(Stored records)
· · · · ·
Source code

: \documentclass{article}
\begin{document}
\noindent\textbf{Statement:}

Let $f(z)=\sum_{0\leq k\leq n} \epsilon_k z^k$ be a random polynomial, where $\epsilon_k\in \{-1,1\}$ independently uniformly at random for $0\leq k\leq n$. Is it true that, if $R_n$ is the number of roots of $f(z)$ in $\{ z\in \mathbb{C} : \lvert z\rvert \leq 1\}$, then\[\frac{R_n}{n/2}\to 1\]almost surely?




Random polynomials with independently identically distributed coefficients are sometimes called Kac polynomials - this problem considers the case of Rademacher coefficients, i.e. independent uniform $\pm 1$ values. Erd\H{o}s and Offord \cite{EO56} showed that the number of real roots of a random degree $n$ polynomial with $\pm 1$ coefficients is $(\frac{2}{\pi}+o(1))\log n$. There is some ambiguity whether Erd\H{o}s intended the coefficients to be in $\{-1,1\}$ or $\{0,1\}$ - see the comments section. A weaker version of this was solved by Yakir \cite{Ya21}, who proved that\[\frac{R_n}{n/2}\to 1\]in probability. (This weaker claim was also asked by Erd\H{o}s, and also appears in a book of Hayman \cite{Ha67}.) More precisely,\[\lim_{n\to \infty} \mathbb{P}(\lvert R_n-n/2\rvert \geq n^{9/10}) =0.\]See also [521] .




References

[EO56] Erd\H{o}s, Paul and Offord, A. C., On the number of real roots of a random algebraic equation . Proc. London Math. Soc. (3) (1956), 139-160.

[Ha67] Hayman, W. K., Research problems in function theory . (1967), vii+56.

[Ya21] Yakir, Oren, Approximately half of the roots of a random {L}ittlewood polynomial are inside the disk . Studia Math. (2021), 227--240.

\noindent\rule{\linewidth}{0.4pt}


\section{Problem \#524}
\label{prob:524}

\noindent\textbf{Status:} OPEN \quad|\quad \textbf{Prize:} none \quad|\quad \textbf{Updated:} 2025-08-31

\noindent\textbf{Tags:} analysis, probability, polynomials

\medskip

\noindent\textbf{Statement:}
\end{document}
· · · · ·
Pick out every line above that contains the word "Offord" and copy it.

=== Written response ===
Random polynomials with independently identically distributed coefficients are sometimes called Kac polynomials - this problem considers the case of Rademacher coefficients, i.e. independent uniform $\pm 1$ values. Erd\H{o}s and Offord \cite{EO56} showed that the number of real roots of a random degree $n$ polynomial with $\pm 1$ coefficients is $(\frac{2}{\pi}+o(1))\log n$. There is some ambiguity whether Erd\H{o}s intended the coefficients to be in $\{-1,1\}$ or $\{0,1\}$ - see the comments section. A weaker version of this was solved by Yakir \cite{Ya21}, who proved that\[\frac{R_n}{n/2}\to 1\]in probability. (This weaker claim was also asked by Erd\H{o}s, and also appears in a book of Hayman \cite{Ha67}.) More precisely,\[\lim_{n\to \infty} \mathbb{P}(\lvert R_n-n/2\rvert \geq n^{9/10}) =0.\]See also [521] .
[EO56] Erd\H{o}s, Paul and Offord, A. C., On the number of real roots of a random algebraic equation . Proc. London Math. Soc. (3) (1956), 139-160.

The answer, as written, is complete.